**Task to carry out:**
Copy out each line of the data that holds the string "Recognition".

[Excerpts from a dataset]

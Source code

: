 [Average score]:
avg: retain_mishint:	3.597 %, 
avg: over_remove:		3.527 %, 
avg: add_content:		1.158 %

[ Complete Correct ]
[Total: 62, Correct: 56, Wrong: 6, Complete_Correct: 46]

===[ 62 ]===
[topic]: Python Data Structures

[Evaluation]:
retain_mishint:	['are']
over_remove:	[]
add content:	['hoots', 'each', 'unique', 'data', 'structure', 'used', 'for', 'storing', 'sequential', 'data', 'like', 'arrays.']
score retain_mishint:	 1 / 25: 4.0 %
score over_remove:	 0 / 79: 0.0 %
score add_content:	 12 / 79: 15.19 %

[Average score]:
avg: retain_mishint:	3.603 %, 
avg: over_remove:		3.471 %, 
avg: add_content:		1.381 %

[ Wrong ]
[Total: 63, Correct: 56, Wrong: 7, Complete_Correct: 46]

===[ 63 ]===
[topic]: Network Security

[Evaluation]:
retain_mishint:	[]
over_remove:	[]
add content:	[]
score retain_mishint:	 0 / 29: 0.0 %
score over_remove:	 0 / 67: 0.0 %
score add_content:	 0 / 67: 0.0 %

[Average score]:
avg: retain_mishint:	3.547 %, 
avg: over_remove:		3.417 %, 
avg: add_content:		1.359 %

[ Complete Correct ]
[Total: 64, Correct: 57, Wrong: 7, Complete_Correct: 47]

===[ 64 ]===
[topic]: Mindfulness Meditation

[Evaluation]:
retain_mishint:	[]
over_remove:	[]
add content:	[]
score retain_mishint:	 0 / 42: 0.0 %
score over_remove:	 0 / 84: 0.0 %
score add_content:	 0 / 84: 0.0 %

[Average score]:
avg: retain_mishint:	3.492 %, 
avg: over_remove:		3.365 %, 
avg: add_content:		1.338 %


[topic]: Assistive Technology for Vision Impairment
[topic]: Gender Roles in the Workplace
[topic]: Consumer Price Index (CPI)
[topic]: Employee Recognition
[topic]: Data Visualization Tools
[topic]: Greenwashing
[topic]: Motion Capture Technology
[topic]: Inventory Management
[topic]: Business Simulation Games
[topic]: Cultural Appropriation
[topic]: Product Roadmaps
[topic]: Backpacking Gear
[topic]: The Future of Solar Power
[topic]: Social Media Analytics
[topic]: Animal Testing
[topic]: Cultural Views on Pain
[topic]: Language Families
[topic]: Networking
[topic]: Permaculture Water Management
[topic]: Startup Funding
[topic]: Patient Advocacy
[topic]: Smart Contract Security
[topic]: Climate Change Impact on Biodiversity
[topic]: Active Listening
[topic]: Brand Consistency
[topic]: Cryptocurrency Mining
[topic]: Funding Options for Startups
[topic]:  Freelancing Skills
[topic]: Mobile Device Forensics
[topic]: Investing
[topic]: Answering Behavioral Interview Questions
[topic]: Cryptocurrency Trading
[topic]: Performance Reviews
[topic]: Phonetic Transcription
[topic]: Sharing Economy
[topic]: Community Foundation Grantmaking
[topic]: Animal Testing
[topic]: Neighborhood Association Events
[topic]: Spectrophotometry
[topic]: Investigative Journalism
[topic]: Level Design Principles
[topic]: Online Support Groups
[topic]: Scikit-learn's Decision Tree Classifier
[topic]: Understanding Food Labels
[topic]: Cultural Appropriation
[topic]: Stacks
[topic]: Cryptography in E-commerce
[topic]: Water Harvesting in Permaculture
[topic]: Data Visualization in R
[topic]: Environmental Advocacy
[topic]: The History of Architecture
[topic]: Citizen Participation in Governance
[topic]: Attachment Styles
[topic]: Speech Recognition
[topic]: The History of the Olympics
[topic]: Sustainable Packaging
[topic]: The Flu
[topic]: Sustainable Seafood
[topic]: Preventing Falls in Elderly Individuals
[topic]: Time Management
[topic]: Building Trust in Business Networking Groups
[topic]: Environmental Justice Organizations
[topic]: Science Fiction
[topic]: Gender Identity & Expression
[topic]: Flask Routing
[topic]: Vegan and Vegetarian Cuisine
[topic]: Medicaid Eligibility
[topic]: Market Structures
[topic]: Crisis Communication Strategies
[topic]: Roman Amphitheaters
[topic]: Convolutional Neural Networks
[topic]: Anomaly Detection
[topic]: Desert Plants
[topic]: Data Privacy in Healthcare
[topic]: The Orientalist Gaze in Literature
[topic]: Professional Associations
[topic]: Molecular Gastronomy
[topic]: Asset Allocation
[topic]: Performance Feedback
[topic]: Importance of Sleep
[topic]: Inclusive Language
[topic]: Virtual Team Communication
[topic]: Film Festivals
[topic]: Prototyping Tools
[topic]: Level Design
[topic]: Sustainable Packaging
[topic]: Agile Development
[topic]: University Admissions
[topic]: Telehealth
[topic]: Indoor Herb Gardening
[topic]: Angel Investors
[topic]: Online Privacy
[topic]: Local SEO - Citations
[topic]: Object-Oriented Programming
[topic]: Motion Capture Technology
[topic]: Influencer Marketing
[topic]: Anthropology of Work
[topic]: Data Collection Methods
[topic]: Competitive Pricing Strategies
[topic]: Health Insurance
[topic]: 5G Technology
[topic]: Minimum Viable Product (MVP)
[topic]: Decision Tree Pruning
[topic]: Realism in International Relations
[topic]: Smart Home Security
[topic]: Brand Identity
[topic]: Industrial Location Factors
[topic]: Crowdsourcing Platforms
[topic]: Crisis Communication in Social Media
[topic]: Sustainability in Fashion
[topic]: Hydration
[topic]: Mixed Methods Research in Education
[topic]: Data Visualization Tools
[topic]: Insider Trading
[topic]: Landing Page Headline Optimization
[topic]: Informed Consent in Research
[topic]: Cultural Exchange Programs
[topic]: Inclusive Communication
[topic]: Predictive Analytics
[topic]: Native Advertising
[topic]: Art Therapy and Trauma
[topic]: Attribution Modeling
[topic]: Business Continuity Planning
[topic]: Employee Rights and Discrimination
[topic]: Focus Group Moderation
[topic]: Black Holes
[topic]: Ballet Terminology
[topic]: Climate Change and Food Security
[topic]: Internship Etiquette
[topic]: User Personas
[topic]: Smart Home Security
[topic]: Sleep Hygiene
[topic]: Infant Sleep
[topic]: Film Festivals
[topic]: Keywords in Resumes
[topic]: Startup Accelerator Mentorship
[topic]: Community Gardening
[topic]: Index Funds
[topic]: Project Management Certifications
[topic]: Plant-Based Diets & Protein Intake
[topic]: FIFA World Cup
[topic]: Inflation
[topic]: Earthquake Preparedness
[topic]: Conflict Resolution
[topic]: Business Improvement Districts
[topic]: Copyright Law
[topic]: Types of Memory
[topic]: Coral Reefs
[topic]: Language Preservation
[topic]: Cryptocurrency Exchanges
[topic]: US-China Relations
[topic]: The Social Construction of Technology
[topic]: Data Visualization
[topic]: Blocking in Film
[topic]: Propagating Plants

**Task result:**
[topic]: Employee Recognition
[topic]: Speech Recognition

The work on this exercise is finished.